エイリが天然酵母のパン作りを発案したことを知らない猫耳姉妹もミクロにこのパンの作り方を知ってほしくなかったのでアビリオに良くミクロの家にこの美味しいパンの作り方を教えないで欲しいとお願いしていた。

エイリも可愛い猫耳姉妹を虐めたミクロにこのパンの作り方を受け継いで欲しくなかったのでシャロムに教えるか否か悩んだ。

石窯で焼いた美味しい天然酵母のパンをハラスの住民にエイリは食べてもらいたかった。

パンを広めるならパン屋に作り方を教えた方が本当はいいのだが…。

いっそのことパン屋をすっ飛ばしてハラスの住民達に天然酵母とそれを使ったパン作りを教えようと思ったがそれではシャロムの店を潰すことになりかねない。

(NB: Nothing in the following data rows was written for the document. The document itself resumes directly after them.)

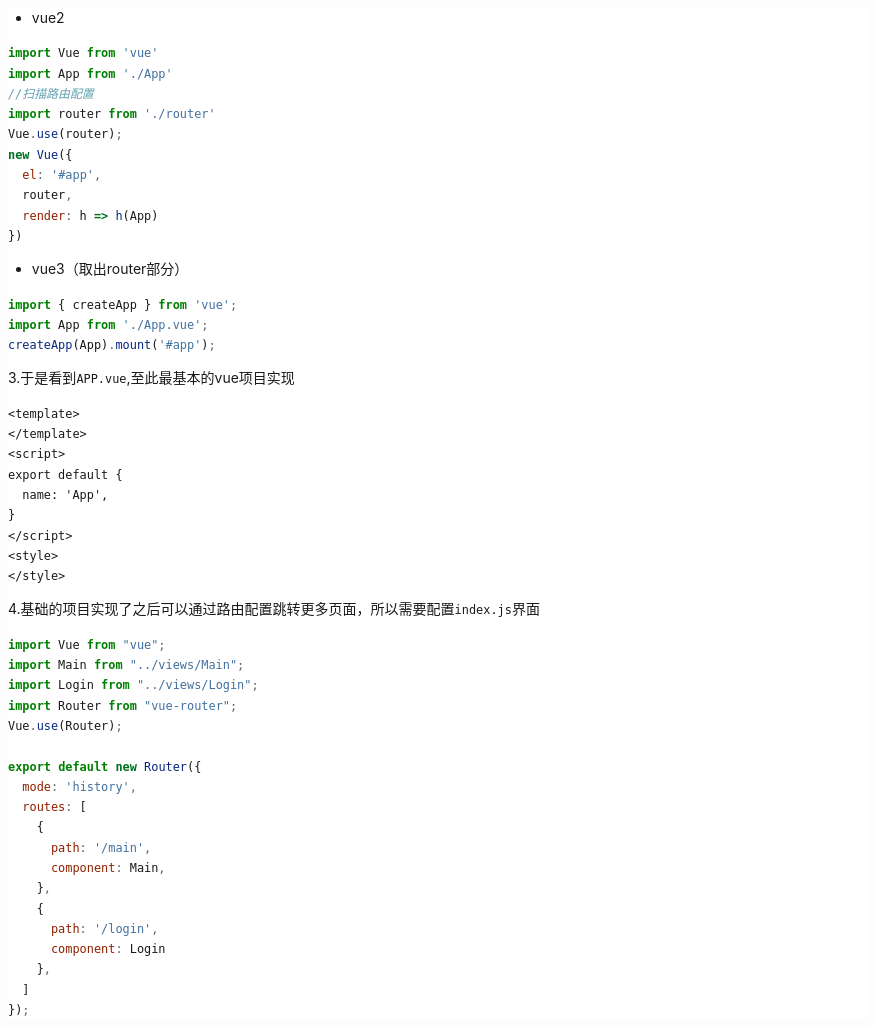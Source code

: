 - vue2

```js
import Vue from 'vue'
import App from './App'
//扫描路由配置
import router from './router'
Vue.use(router);
new Vue({
  el: '#app',
  router,
  render: h => h(App)
})

```

- vue3（取出router部分）

```js
import { createApp } from 'vue';
import App from './App.vue';
createApp(App).mount('#app');
```

3.于是看到`APP.vue`,至此最基本的vue项目实现

```vue
<template>
</template>
<script>
export default {
  name: 'App',
}
</script>
<style>
</style>
```

4.基础的项目实现了之后可以通过路由配置跳转更多页面，所以需要配置`index.js`界面

```js
import Vue from "vue";
import Main from "../views/Main";
import Login from "../views/Login";
import Router from "vue-router";
Vue.use(Router);

export default new Router({
  mode: 'history',
  routes: [
    {
      path: '/main',
      component: Main,
    },
    {
      path: '/login',
      component: Login
    },
  ]
});
```
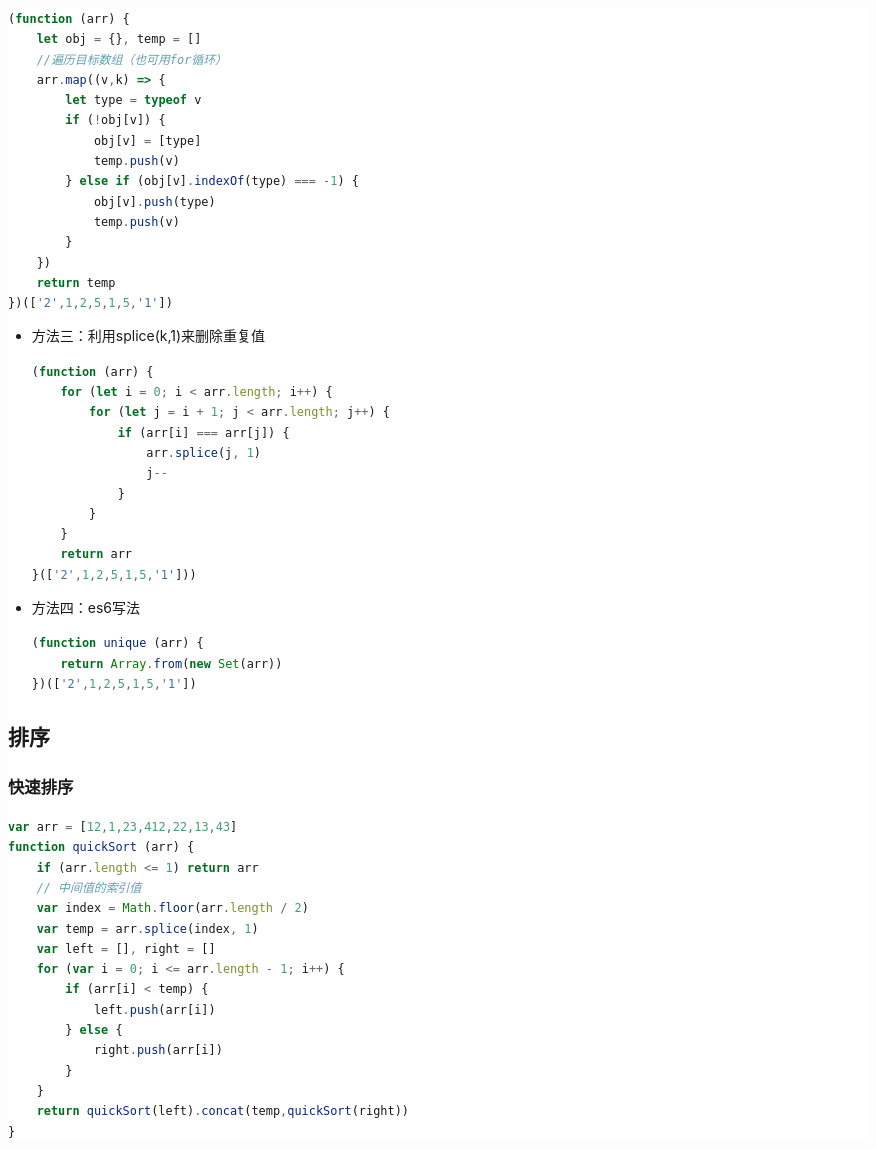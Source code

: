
   ```js
  (function (arr) {
      let obj = {}, temp = []
      //遍历目标数组（也可用for循环）
      arr.map((v,k) => {
          let type = typeof v
          if (!obj[v]) {
              obj[v] = [type]
              temp.push(v)
          } else if (obj[v].indexOf(type) === -1) {
              obj[v].push(type)
              temp.push(v)
          }
      })
      return temp
  })(['2',1,2,5,1,5,'1'])
  ```

- 方法三：利用splice(k,1)来删除重复值

  ```js
  (function (arr) {
      for (let i = 0; i < arr.length; i++) {
          for (let j = i + 1; j < arr.length; j++) {
              if (arr[i] === arr[j]) {
                  arr.splice(j, 1)
                  j--
              }
          }
      }
      return arr
  }(['2',1,2,5,1,5,'1']))
  ```

- 方法四：es6写法

  ```js
  (function unique (arr) {
      return Array.from(new Set(arr))
  })(['2',1,2,5,1,5,'1'])
  ```



## 排序

### 快速排序

```.js
var arr = [12,1,23,412,22,13,43]
function quickSort (arr) {
    if (arr.length <= 1) return arr
    // 中间值的索引值
    var index = Math.floor(arr.length / 2)
    var temp = arr.splice(index, 1)
    var left = [], right = []
    for (var i = 0; i <= arr.length - 1; i++) {
        if (arr[i] < temp) {
            left.push(arr[i])
        } else {
            right.push(arr[i])
        }
    }
    return quickSort(left).concat(temp,quickSort(right))
}
```
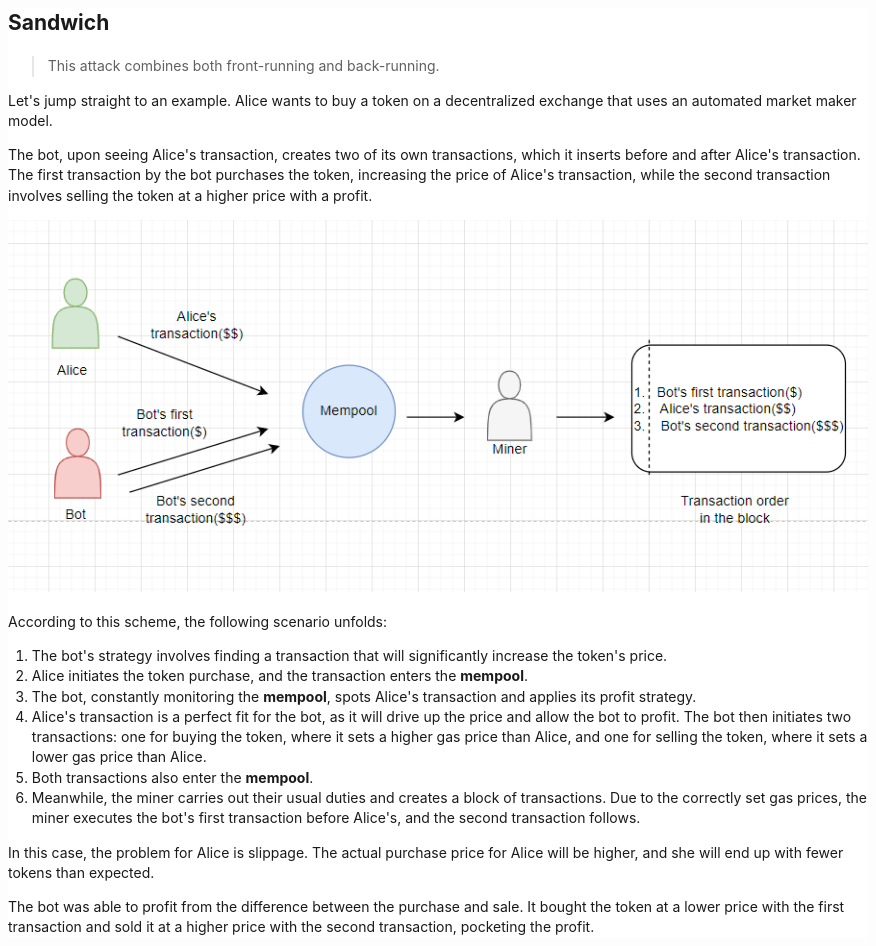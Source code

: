 ## Sandwich

> This attack combines both front-running and back-running.

Let's jump straight to an example. Alice wants to buy a token on a decentralized exchange that uses an automated market maker model.

The bot, upon seeing Alice's transaction, creates two of its own transactions, which it inserts before and after Alice's transaction. The first transaction by the bot purchases the token, increasing the price of Alice's transaction, while the second transaction involves selling the token at a higher price with a profit.

![Arbitrage Sandwich](./images/arbitrage-sandwich.png)

According to this scheme, the following scenario unfolds:
1. The bot's strategy involves finding a transaction that will significantly increase the token's price.
2. Alice initiates the token purchase, and the transaction enters the **mempool**.
3. The bot, constantly monitoring the **mempool**, spots Alice's transaction and applies its profit strategy.
4. Alice's transaction is a perfect fit for the bot, as it will drive up the price and allow the bot to profit. The bot then initiates two transactions: one for buying the token, where it sets a higher gas price than Alice, and one for selling the token, where it sets a lower gas price than Alice.
5. Both transactions also enter the **mempool**.
6. Meanwhile, the miner carries out their usual duties and creates a block of transactions. Due to the correctly set gas prices, the miner executes the bot's first transaction before Alice's, and the second transaction follows.

In this case, the problem for Alice is slippage. The actual purchase price for Alice will be higher, and she will end up with fewer tokens than expected.

The bot was able to profit from the difference between the purchase and sale. It bought the token at a lower price with the first transaction and sold it at a higher price with the second transaction, pocketing the profit.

ミクロは悪ガキだがシャロムは以前まで毎朝まだ温かい雑穀パンを届けてくれたし向上心の高い職人なので店を潰すようなことにエイリはなって欲しくはなかった。

なのでまずは天然酵母を使ったパンはまだ公にしていない『愛し子』様のレシピだとシャロムに説明し、家族の誰にも生地の作り方を教えてはならないと言って様子を見ることにしたのだ。

「フライパンと石窯ではパンの完成はかなり違う物になると思いますのでシャロムさんが今日捏ねたパン生地は店の石窯でパンを焼いて練習してみてくださいね」

この日に捏ねたパン生地はシャロムの店のの石窯で焼く練習をしてもらうため持ち帰ってもらい明日石窯で焼けたパンを持ってきてもらいパンの確認することにした。

シャロムのパン作りの指導はまだ始まったばかりだ。